日本史とは切っても切り離せないのが、天皇の存在です。天皇は日本という国が成立してから現在まで何世紀にもわたって受け継がれてきました。
現在の天皇は日本の象徴とされていますが、戦前の天皇は政治の主体となることが多く、日本史の問題でもよく取り扱われます。
天智天皇と天武天皇、醍醐天皇と後醍醐天皇など似た名前の天皇が多いので、区別して覚えなければなりません。
本記事では天皇の覚え方を様々な観点から紹介していきます。
目次
歴代天皇の覚え方

天皇の覚え方①覚えるべき事柄を厳選する
大学受験の問題を解くための暗記であれば、 すべての天皇の名前を覚える必要はありません。

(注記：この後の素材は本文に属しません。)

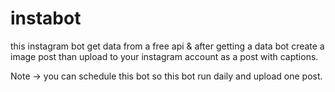# instabot

this instagram bot get data from a free api & after getting a data bot create a image post than upload to your instagram account as a post with captions.

Note -> you can schedule this bot so this bot run daily and upload one post.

時代の特色ごとに天皇の存在感が大きくなる時と小さくなる時があります。受験では、 力が大きくなる時期の天皇だけを覚えて効率的に得点しましょう。
明治時代には 一世一元の制が採用されているので、明治時代以降は天皇一代につき、一つの元号となっています。なので、覚えるべき天皇は江戸時代以前に限られます。
飛鳥時代や奈良時代は 推古天皇、 天智天皇、 聖武天皇など天皇を中心に政治が動きます。
平安時代初期は、 桓武天皇や 嵯峨天皇などが貴族を抑えて強い力を行使していましたが、次第に 藤原氏の力が増してきます。摂関政治が始まった10世紀後半からの平安時代は貴族による政治と言えます。
平安時代末期の11世紀後半には 上皇による院政が始まり、天皇側の政治になります。一方で、天皇は武力として武士を頼るようになり、次第に武士が力をつけて鎌倉時代に移行します。
南北朝時代は天皇の血筋で対立が起こった時代です。この動乱が静まると 足利家が政治をつかさどる室町時代となります。安土桃山時代と江戸時代では再び武士の世の中となります。
天皇は 名前だけ覚えるのではなく、時代の名前や特色とセットで覚えましょう。しかし、貴族中心から武士中心の政治に切り替わるのはなめらかな変化なので、時代での区分は覚えにくい場合があります。
「天皇と時代」のセットで覚えるだけではなく、「天皇と文化」のセットも合わせて覚えて知識を補強しましょう。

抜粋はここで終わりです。